06-10-2006 by Fabio Sergio

Designing Interactions.

The MIT Press just released “Designing Interactions“, a new book+DVD by Bill Moggridge, one of IDEO’s founders.

The book is structured around 40 interviews with leading thinkers and practitioners who have been shaping the field, including Convivio’s own Gillian Crampton Smith.

Bill Moggridge. Designing Interactions.

Digital Technology has changed the way we interact with everything from the games we play to the tools we use at work.
Designers of digital technology products no longer regard their job as designing a physical object, beautiful or utilitarian, but as designing our interactions with it.
In Designing Interactions, Bill Moggridge, designer of the first laptop computer (the GRiD Compass, 1981) and a founder of the design firm IDEO, tells us stories from an industry insider’s viewpoint, tracing the evolution of ideas from inspiration to outcome.

Moggridge and his interviewees discuss why a personal computers have windows in desktops, what made Palm’s handheld organizers so successful, what turns a game into a hobby, why Google is the search engine of choice, and why 30 million people in Japan choose the i-mode service for their cell phones.
And Moggridge tells the story of his own design process and explains the focus on people and prototypes that has been successful at IDEO, how the needs and desires of people can inspire innovative designs and how prototyping methods are evolving for the design of digital technology.

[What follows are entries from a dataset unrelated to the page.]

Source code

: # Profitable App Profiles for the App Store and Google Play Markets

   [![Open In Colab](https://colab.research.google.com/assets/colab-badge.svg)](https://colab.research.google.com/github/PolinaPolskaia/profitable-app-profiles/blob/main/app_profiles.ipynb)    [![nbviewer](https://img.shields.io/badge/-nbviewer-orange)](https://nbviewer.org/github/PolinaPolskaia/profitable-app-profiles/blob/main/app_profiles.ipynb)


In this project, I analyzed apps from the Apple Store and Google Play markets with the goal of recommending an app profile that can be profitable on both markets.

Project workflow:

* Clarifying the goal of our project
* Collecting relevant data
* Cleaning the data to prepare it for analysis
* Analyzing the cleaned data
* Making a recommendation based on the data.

If all of the above is not enough to wet your appetite maybe the words of Don Norman will:

This will be the book - the book that summarizes how the technology of interaction came into being and prescribes how it will advance in the future.
Essential, exciting, and a delight for both eyes and mind.”

Posted in Interaction Design, Books | 1 Comment »

28-09-2006 by Fabio Sergio

Ambient Signifiers.

Inspired by the Tokyo Rail system, in “Ambient Signifiers (How I Learned to Stop Getting Lost and Love Tokyo Rail)” Ross Howard talks about the use of subtle signals to help people navigate complex information spaces:

While traveling the Tokyo rail lines, I quickly realized that apart from the obvious use of real-time electronic signage, colored trains, and audio announcements, there were also other techniques being used to assist travelers in knowing where they were, and where they were going.
These techniques were subtler, and bordered on subliminal.

Simple chime melodies sounded on each platform as the train was waiting for passengers to get on and off … these melodies were different for each station.
After long-term use of the same route, commuters build up a unique chain of melodies that accompany them on their way home.
Without necessarily realizing why, they begin to establish a familiarity with these sounds, and can quickly discover when they have overshot their destination by hearing an unfamiliar melody that indicates a strange place.
I call these cues ‘ambient signifiers’: design elements that communicate subtly as part of the environment’s ambiance.

Current web designs tend to communicate using overt signifiers such as icons and text (and) these small, high-frequency elements require active seeking on the user’s part.
Ambient signifiers, on the other hand, are more constant and low-frequency in nature, working on a more passive and subconscious level without any effort from the user.
Because of their low frequency, they can communicate effectively irrespective of the competing high frequency ’sensory noise’ present in today’s rich and complex web interfaces.
Users don’t have to look anywhere: ambient signifiers are felt everywhere.

Posted in Interaction Design, Ubiquitous Computing, User Interface Design | No Comments »

26-09-2006 by Fabio Sergio

Tangible user interfaces: misconceptions and insights.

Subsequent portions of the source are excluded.